For more than a century, Great Mountain Forest has served as a laboratory for forest science. The focus has been on trees, but now a new element—the moose—is under its metaphorical microscope.

Moose, usually denizens of northern forests, were unexpectedly detected in the forest in 2002, even though Connecticut is on the southern fringe of moose habitat. Eight years later, research into the effects they were having on the forest was initiated and in 2020, a second study was begun to determine their population.

Deploying game cameras at known foraging spots, Great Mountain Forest has identified 21 animals: 11 mature bulls, two adolescent bulls, five cows and three calves. This accounts for about one-quarter of the moose in Connecticut, according to DEEP estimates.

Although moose are breeding in the forest, anecdotal reports suggest their population is decreasing. Climate change is one factor that allows ticks to remain active in winter, continuing to prey on and weaken the animals.

Another factor limiting population growth is less area that attracts moose. The animals are drawn to areas where trees have been cut down, allowing younger trees to grow. As moose prefer to browse at head height, they look for trees roughly four to eight inches in diameter. Moose can walk over these young trees, bending their trunks and browsing on the upper branches. 

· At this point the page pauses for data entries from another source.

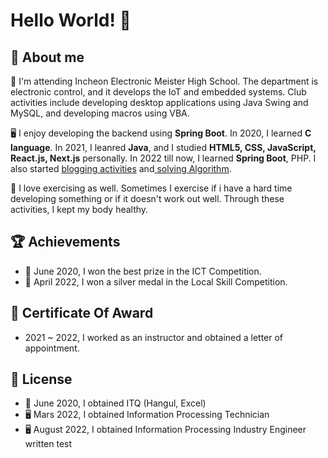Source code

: # Hello World! 🤚

## 🚀 About me 
🏫 I'm attending Incheon Electronic Meister High School. The department is electronic control, and it develops the IoT and embedded systems.
Club activities include developing desktop applications using Java Swing and MySQL, and developing macros using VBA.

🖥️ I enjoy developing the backend using <b>Spring Boot</b>. In 2020, I learned <b>C language</b>. In 2021, I leanred <b>Java</b>, and I studied <b>HTML5, CSS, JavaScript, React.js, Next.js</b> personally. In 2022 till now, I learned <b>Spring Boot</b>, PHP. I also started [blogging activities](https://studydeveloper.tistory.com/) and[ solving Algorithm](https://www.acmicpc.net/user/rlgus0823).

💪 I love exercising as well. Sometimes I exercise if i have a hard time developing something or if it doesn't work out well. Through these activities, I kept my body healthy.

## 🏆 Achievements
+ 🥇 June 2020, I won the best prize in the ICT Competition.
+ 🥈 April 2022, I won a silver medal in the Local Skill Competition.

## 📜 Certificate Of Award
+ 2021 ~ 2022, I worked as an instructor and obtained a letter of appointment.

## 📝 License 
+ 📄 June 2020, I obtained ITQ (Hangul, Excel)
+ 🖥️ Mars 2022, I obtained Information Processing Technician
+ 🖥️ August 2022, I obtained Information Processing Industry Engineer written test
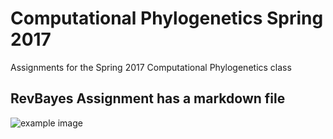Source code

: # Computational Phylogenetics Spring 2017
Assignments for the Spring 2017 Computational Phylogenetics class

RevBayes Assignment has a markdown file
-----------------------------------------

![example image](male_sailfin.png)
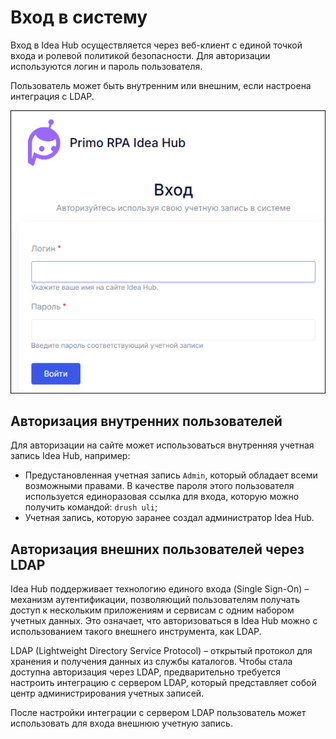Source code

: # Вход в систему

Вход в Idea Hub осуществляется через веб-клиент с единой точкой входа и ролевой политикой безопасности. Для авторизации используются логин и пароль пользователя. 

Пользователь может быть внутренним или внешним, если настроена интеграция с LDAP.

![](<../../idea-hub/resources/getting-started/login.png>)


## Авторизация внутренних пользователей 

Для авторизации на сайте может использоваться внутренняя учетная запись Idea Hub, например:
* Предустановленная учетная запись `Admin`, который обладает всеми возможными правами. В качестве пароля этого пользователя используется единоразовая ссылка для входа, которую можно получить командой: `drush uli`;
* Учетная запись, которую заранее создал администратор Idea Hub.




## Авторизация внешних пользователей через LDAP

Idea Hub поддерживает технологию единого входа (Single Sign-On) – механизм аутентификации, позволяющий пользователям получать доступ к нескольким приложениям и сервисам c одним набором учетных данных. Это означает, что авторизоваться в Idea Hub можно с использованием такого внешнего инструмента, как LDAP.

LDAP (Lightweight Directory Service Protocol) – открытый протокол для хранения и получения данных из службы каталогов. Чтобы стала доступна авторизация через LDAP, предварительно требуется настроить интеграцию с сервером LDAP, который представляет собой центр администрирования учетных записей.

После настройки интеграции с сервером LDAP пользователь может использовать для входа внешнюю учетную запись.
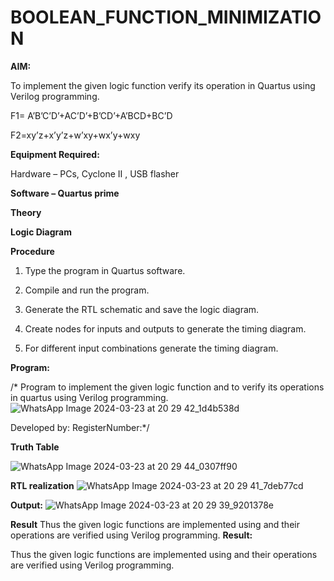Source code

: # BOOLEAN_FUNCTION_MINIMIZATION

**AIM:**

To implement the given logic function verify its operation in Quartus using Verilog programming.

F1= A’B’C’D’+AC’D’+B’CD’+A’BCD+BC’D 

F2=xy’z+x’y’z+w’xy+wx’y+wxy

**Equipment Required:**

Hardware – PCs, Cyclone II , USB flasher

**Software – Quartus prime**

**Theory**

**Logic Diagram**

**Procedure**

1.	Type the program in Quartus software.

2.	Compile and run the program.

3.	Generate the RTL schematic and save the logic diagram.

4.	Create nodes for inputs and outputs to generate the timing diagram.

5.	For different input combinations generate the timing diagram.


**Program:**

/* Program to implement the given logic function and to verify its operations in quartus using Verilog programming. 
![WhatsApp Image 2024-03-23 at 20 29 42_1d4b538d](https://github.com/Akshayasakthivels/BOOLEAN_FUNCTION_MINIMIZATION/assets/144870561/55e59510-7b32-4aa3-9933-2d34045e8c6f)

Developed by: RegisterNumber:*/

**Truth Table**

![WhatsApp Image 2024-03-23 at 20 29 44_0307ff90](https://github.com/Akshayasakthivels/BOOLEAN_FUNCTION_MINIMIZATION/assets/144870561/fb0faeab-c5d7-4c7f-8c06-814e0c87266a)

**RTL realization**
![WhatsApp Image 2024-03-23 at 20 29 41_7deb77cd](https://github.com/Akshayasakthivels/BOOLEAN_FUNCTION_MINIMIZATION/assets/144870561/187b0ec5-7924-48d0-b68c-a6738a6f06e2)


**Output:**
![WhatsApp Image 2024-03-23 at 20 29 39_9201378e](https://github.com/Akshayasakthivels/BOOLEAN_FUNCTION_MINIMIZATION/assets/144870561/6318bb43-20e5-4886-945d-b934a2a82639)

**Result**
Thus the given logic functions are implemented using and their operations are verified
using Verilog programming.
**Result:**

Thus the given logic functions are implemented using and their operations are verified using Verilog programming.

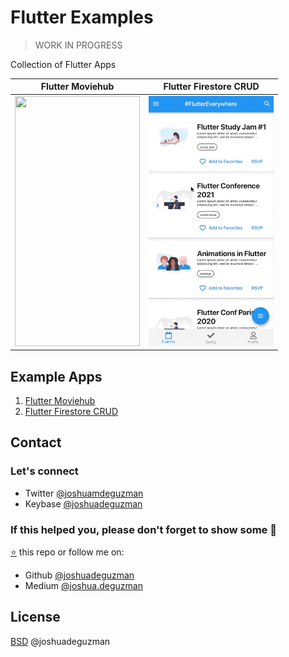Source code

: # Flutter Examples

> WORK IN PROGRESS

Collection of Flutter Apps

| Flutter Moviehub                                                           | Flutter Firestore CRUD                                                           |
| -------------------------------------------------------------------------- | -------------------------------------------------------------------------------- |
| <img src=".github/flutter_moviehub/demo_1.gif" width="200" height="400" /> | <img src=".github/flutter_firestore_crud/demo_1.gif" width="200" height="400" /> |

## Example Apps
1. [Flutter Moviehub](https://github.com/joshuadeguzman/flutter-examples/tree/flutter_moviehub)
2. [Flutter Firestore CRUD](https://github.com/joshuadeguzman/flutter-examples/tree/flutter_firestore_crud)

## Contact

### Let's connect

- Twitter [@joshuamdeguzman](https://twitter.com/joshuadeguzman)
- Keybase [@joshuadeguzman](https://keybase.io/joshuadeguzman)

### If this helped you, please don't forget to show some 💙

[⭐](https://github.com/joshuadeguzman/flutter-examples/stargazers) this repo or follow me on:
- Github [@joshuadeguzman](https://github.com/joshuadeguzman)
- Medium [@joshua.deguzman](https://medium.com/@joshua.deguzman)

## License

[BSD](LICENSE.md) @joshuadeguzman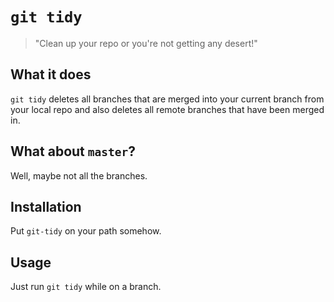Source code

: # `git tidy` 

> "Clean up your repo or you're not getting any desert!"

## What it does

`git tidy` deletes all branches that are merged into your current branch from your local repo and also deletes all remote branches that have been merged in.

## What about `master`? 

Well, maybe not all the branches.

## Installation

Put `git-tidy` on your path somehow.

## Usage

Just run `git tidy` while on a branch.
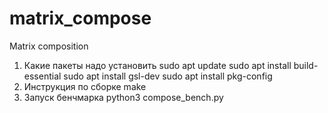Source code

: # matrix_compose
Matrix composition

1. Какие пакеты надо установить
sudo apt update
sudo apt install build-essential
sudo apt install gsl-dev
sudo apt install pkg-config
2. Инструкция по сборке
make
3. Запуск бенчмарка
python3 compose_bench.py
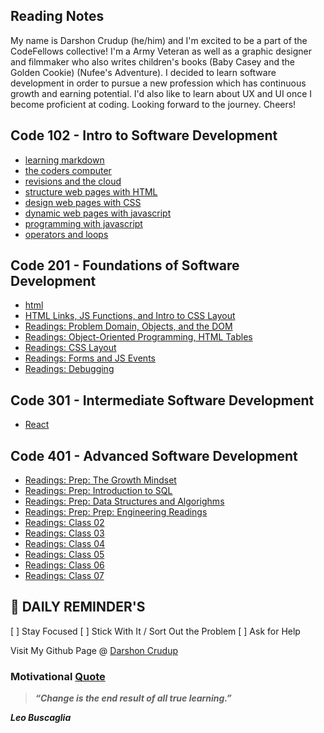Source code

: ## Reading Notes

My name is Darshon Crudup (he/him) and I'm excited to be a part of the CodeFellows collective! I'm a Army Veteran as well as a graphic designer and filmmaker who also writes children's books (Baby Casey and the Golden Cookie) (Nufee's Adventure). I decided to learn software development in order to pursue a new profession which has continuous growth and earning potential.  I'd also like to learn about UX and UI once I become proficient at coding. Looking forward to the journey.  Cheers!

## Code 102 - Intro to Software Development
* [learning markdown](./102/read01.md)
* [the coders computer](./102/read02.md)
* [revisions and the cloud](./102/read03.md)
* [structure web pages with HTML](./102/read04.md)
* [design web pages with CSS](./102/read05.md)
* [dynamic web pages with javascript](./102/read06.md)
* [programming with javascript](./102/read07.md)
* [operators and loops](./102/read08.md)

## Code 201 - Foundations of Software Development
* [html](./201/class-01.md)
* [HTML Links, JS Functions, and Intro to CSS Layout](201/class-04.md)
* [Readings: Problem Domain, Objects, and the DOM](201/class-06.md)
* [Readings: Object-Oriented Programming, HTML Tables](201/class-07.md)
* [Readings: CSS Layout](201/class-08.md)
* [Readings: Forms and JS Events](201/class-09.md)
* [Readings: Debugging](201/class-10.md)

## Code 301 - Intermediate Software Development
* [React](301/class-01.md)

## Code 401 - Advanced Software Development
* [Readings: Prep: The Growth Mindset](401/mindset.md)
* [Readings: Prep: Introduction to SQL](401/sql.md)
* [Readings: Prep: Data Structures and Algorighms](401/datastructures.md)
* [Readings: Prep: Prep: Engineering Readings](401/engineering.md)
* [Readings: Class 02](401/read-class2.md)
* [Readings: Class 03](401/read-class3.md)
* [Readings: Class 04](401/read-class4.md)
* [Readings: Class 05](401/read-class5.md)
* [Readings: Class 06](401/read-class6.md)
* [Readings: Class 07](401/read-class7.md)

## :loudspeaker: DAILY REMINDER'S

[ ] Stay Focused
[ ] Stick With It / Sort Out the Problem
[ ] Ask for Help

Visit My Github Page @ [Darshon Crudup](https://github.com/darshon-crudup)

### Motivational [Quote](Quote#)
> ***“Change is the end result of all true learning.”***

**_Leo Buscaglia_**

While the moose population has been resident at GMF, scientists have taken the opportunity to compare their impact on forest development to that of white-tailed deer. In 2010, researchers Ed Faison, senior ecologist at Highstead Foundation, and Steve DeStefano, retired leader of the Massachusetts Cooperative Fish and Wildlife Research Unit, began collaborating with Great Mountain Forest to set up experimental moose and deer exclusion plots.

Each plot was fenced in different ways to dictate which species could access its vegetation. Comparing the trees, shrubs and other plants in the plots is allowing researchers to study how selective foraging patterns affect the forest.

According to Faison, the browsing effects of deer alone on the forest have been minor and often not much different from the plot where browsers have been completely excluded. The effects by moose and deer combined have been large and point to moose being the dominant browser in these harvested areas.

Here are some of the strongest patterns :

  • Moose and deer together have reduced the number of trees less than 1 inch by about 30 percent.
  • By creating a more open forest, moose and deer together have increased the number of trees that have grown larger than 5 inches in diameter. In the herbivore exclusion and deer browsing plots, none of the more densely packed trees have grown above 5 inches in diameter. This increase in large trees has resulted in a greater tree size diversity in the area browsed by both moose and deer relative to the other plots.
  • By browsing deciduous tree species and avoiding white pine, moose plus deer have increased the abundance of pine. Pine comprises almost half the tree area in the moose and deer plot compared to only one-sixth to one-eighth of the tree area in the other plots where deciduous species are more abundant.
  • Moose plus deer browsing has greatly reduced the abundance of early successional (aka pioneer) tree species such as pin cherry, gray birch and paper birch. These fast-growing tree species are particularly susceptible to browsing because they are shade intolerant and, once they are reduced in height by browsing, they tend to die out under the shade of other trees.